53 HUMÍLLATE SIEMPRE

  No puedo, me dirá tu materia. Sí puedes, no solamente has de poder, sino que tienes obligación de hacerlo, pues es deber de cada ser reconocerse a si mismo: ¿Qué quiere decir reconocerse? Pues sencillamente, reconocer de que delante del Padre no somos dignos de SU Misericordia Infinita, y ya con este solo acto de humillación nos reconoceremos: Reconoceremos los infinitos beneficios de que nos ha dotado ya que nos ha hecho dignos, al cumplir SU Ley, de un reino. Reconocemos que por ser Justicia, la maldad no tiene sitio al lado de la virtud. Reconocemos que, si grandísimo es SU Amor, es la Esencia del Amor que nos manda tener para todos, y reconocemos que por su gran Caridad y Misericordia, no quiere castigo eterno, sino por medio de purificaciones nos espera siempre. Todo esto considerado, nos lleva a reconocernos indignos de la grandeza de SUS ATRIBUTOS, y entonces viene el Amor inmenso hacia Dios y sus criaturas, y por añadidura a todo cuanto EL ha creado. Procura reconocer esto y te reconocerás a ti mismo con humildad, pues si eres soberbio, difícilmente te reconocerás a ti mismo, ya que la vanidad nos aleja de ello.

  Hay muchas maneras de humillarse. El Maestro te lo enseñó con su conducta terrenal y el Padre lo desea para que podáis llamaros perfectos. Cuanto más sepas alcanzar el desprendimiento de las cosas efímeras del mundo, más fácilmente encontrarás el ramillete. Más claro aún: cuando el espíritu ha sabido triunfar de la materia, ya no necesita violentarse para ser humilde, sino que todos sus actos ya están saturados de tan excelsa virtud. Ten presente siempre que el que se humilla Dios lo ensalza: Delante de tus superiores por respeto, aunque vayan equivocados, porque si callas, luego reflexionarán y verán su equivocación y entonces crecerás ante ellos en estimación. Si es un amigo y callas cuando acalorado pronuncia palabras ofensivas, luego, en otra ocasión, serenados los ánimos, será fácil hacerle comprender su equivocación; y si es un desconocido o persona de poco trato, callar es, en muchísimas ocasiones, quitarle las armas para herirte de nuevo. Si alguien sea quien sea, fuera de tu presencia te rebaja, haces presente a quien te lleve la noticia que tú perdonas siempre y que cuando aquel ser reflexione, verá que estaba equivocado. No seas portador de los defectos de los demás, y si en alguna ocasión para evitar males mayores, tienes que sucumbir a poner presente alguna miseria humana, hazlo siempre con espíritu caritativo. Tener presente siempre que son humanos y de que los seres perfectos no abundan, y hoy si cae un hermano, mañana puedes caer tú.

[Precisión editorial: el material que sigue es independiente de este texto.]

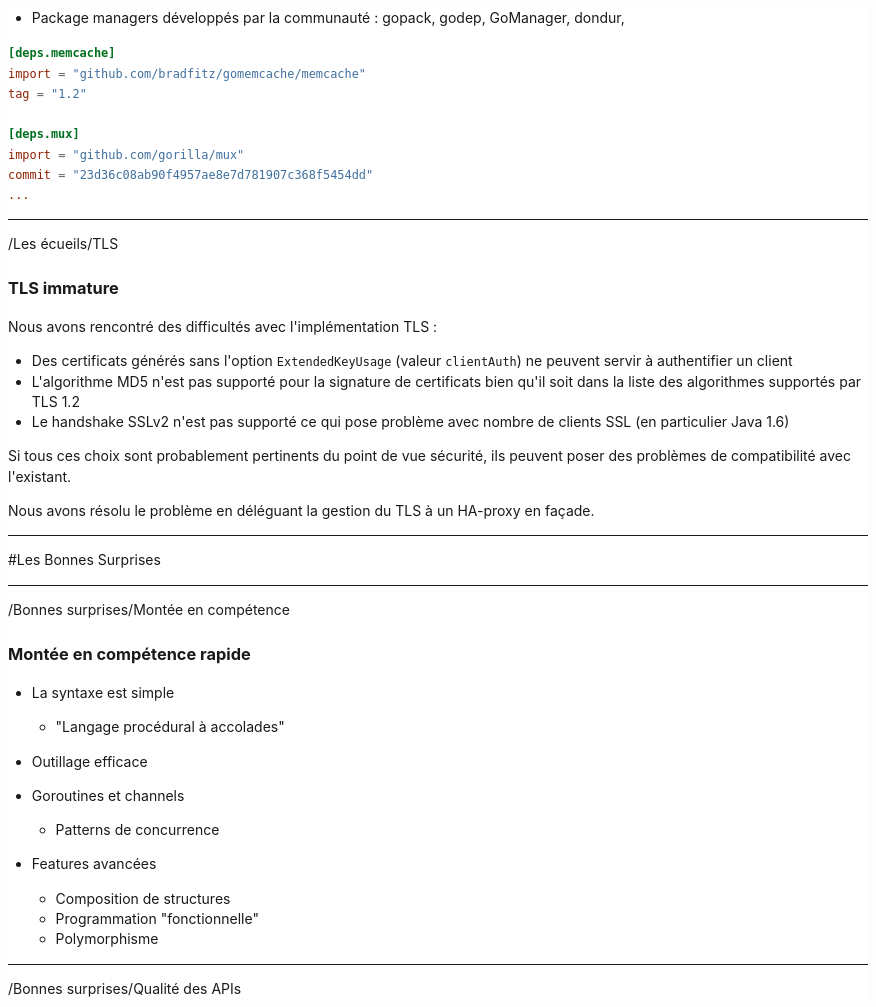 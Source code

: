 - Package managers développés par la communauté : gopack, godep, GoManager, dondur, 

```toml
[deps.memcache]
import = "github.com/bradfitz/gomemcache/memcache"
tag = "1.2"

[deps.mux]
import = "github.com/gorilla/mux"
commit = "23d36c08ab90f4957ae8e7d781907c368f5454dd"
...
```

---
/Les écueils/TLS

### TLS immature

Nous avons rencontré des difficultés avec l'implémentation TLS :

- Des certificats générés sans l'option `ExtendedKeyUsage` (valeur `clientAuth`) ne peuvent servir à authentifier un client
- L'algorithme MD5 n'est pas supporté pour la signature de certificats bien qu'il soit dans la liste des algorithmes supportés par TLS 1.2
- Le handshake SSLv2 n'est pas supporté ce qui pose problème avec nombre de clients SSL (en particulier Java 1.6)

Si tous ces choix sont probablement pertinents du point de vue sécurité, ils peuvent poser des problèmes de compatibilité avec l'existant.

Nous avons résolu le problème en déléguant la gestion du TLS à un HA-proxy en façade.

---

#Les Bonnes Surprises

---
/Bonnes surprises/Montée en compétence

### Montée en compétence rapide

- La syntaxe est simple 
	- "Langage procédural à accolades"
- Outillage efficace

- Goroutines et channels
	- Patterns de concurrence

- Features avancées
	- Composition de structures
	- Programmation "fonctionnelle"
	- Polymorphisme

---

/Bonnes surprises/Qualité des APIs
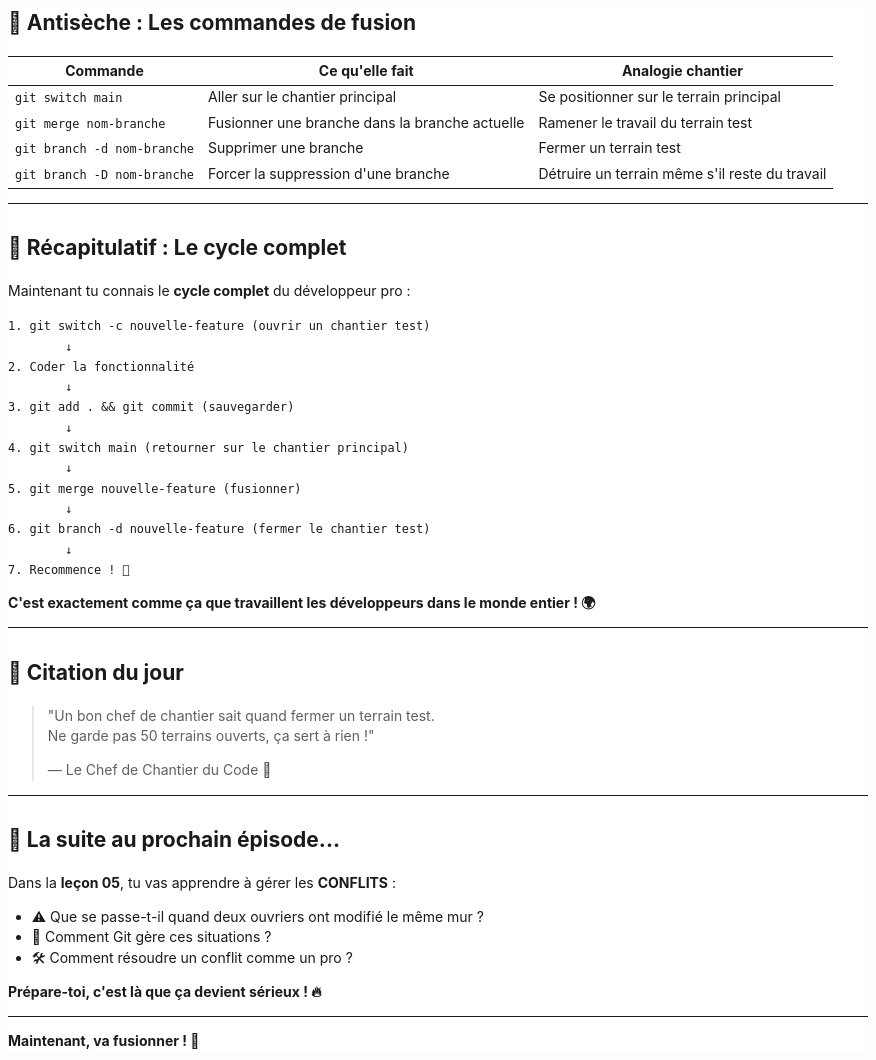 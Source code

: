 
## 🔑 Antisèche : Les commandes de fusion

| Commande | Ce qu'elle fait | Analogie chantier |
|----------|-----------------|-------------------|
| `git switch main` | Aller sur le chantier principal | Se positionner sur le terrain principal |
| `git merge nom-branche` | Fusionner une branche dans la branche actuelle | Ramener le travail du terrain test |
| `git branch -d nom-branche` | Supprimer une branche | Fermer un terrain test |
| `git branch -D nom-branche` | Forcer la suppression d'une branche | Détruire un terrain même s'il reste du travail |

---

## 🧠 Récapitulatif : Le cycle complet

Maintenant tu connais le **cycle complet** du développeur pro :

```
1. git switch -c nouvelle-feature (ouvrir un chantier test)
        ↓
2. Coder la fonctionnalité
        ↓
3. git add . && git commit (sauvegarder)
        ↓
4. git switch main (retourner sur le chantier principal)
        ↓
5. git merge nouvelle-feature (fusionner)
        ↓
6. git branch -d nouvelle-feature (fermer le chantier test)
        ↓
7. Recommence ! 🔁
```

**C'est exactement comme ça que travaillent les développeurs dans le monde entier ! 🌍**

---

## 💬 Citation du jour

> "Un bon chef de chantier sait quand fermer un terrain test.  
> Ne garde pas 50 terrains ouverts, ça sert à rien !"
> 
> — Le Chef de Chantier du Code 🧱

---

## 🚀 La suite au prochain épisode...

Dans la **leçon 05**, tu vas apprendre à gérer les **CONFLITS** :

- ⚠️ Que se passe-t-il quand deux ouvriers ont modifié le même mur ?
- 🤔 Comment Git gère ces situations ?
- 🛠️ Comment résoudre un conflit comme un pro ?

**Prépare-toi, c'est là que ça devient sérieux ! 🔥**

---

**Maintenant, va fusionner ! 🚀**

  Sí, sed humildes. Tú, hombre terrenal, tal vez estas enseñanzas, al repasarlas te sonreirás con desdén, con pedantería de hombre mundano. Sensiblerías, dirás, cosas que si existen no tengo tiempo de pensar en ellas. Esto es para gente de poca cultura. Necio, te digo yo: si fueras manso y humilde de corazón, por rico y sabio que fueras, me entenderías, porque yo no vengo a hablar a las materias, mis enseñanzas se dirigen a los espíritus, que al fin son ellos los que tienen que progresar. Si fueras humilde, te gustarían y entenderías mis palabras, pues la humildad se entiende con la humildad, y un soberbio poco puede entender el lenguaje de los humildes, por eso yo os digo: haceos mansos y humildes de corazón para poder entenderme, y al entender mis enseñanzas, ellas os acercarán a Dios; pues son la Esencia de EL.

  Procura hacerte humilde, hombre terrenal, y cuando hayas alcanzado esta virtud me comprenderás. Recapacita, medita y trabaja para hacerte humilde, para poder comprender el lenguaje de la espiritualidad que es el lenguaje de los humildes. Así te lo suplica la blanca paloma de la paz.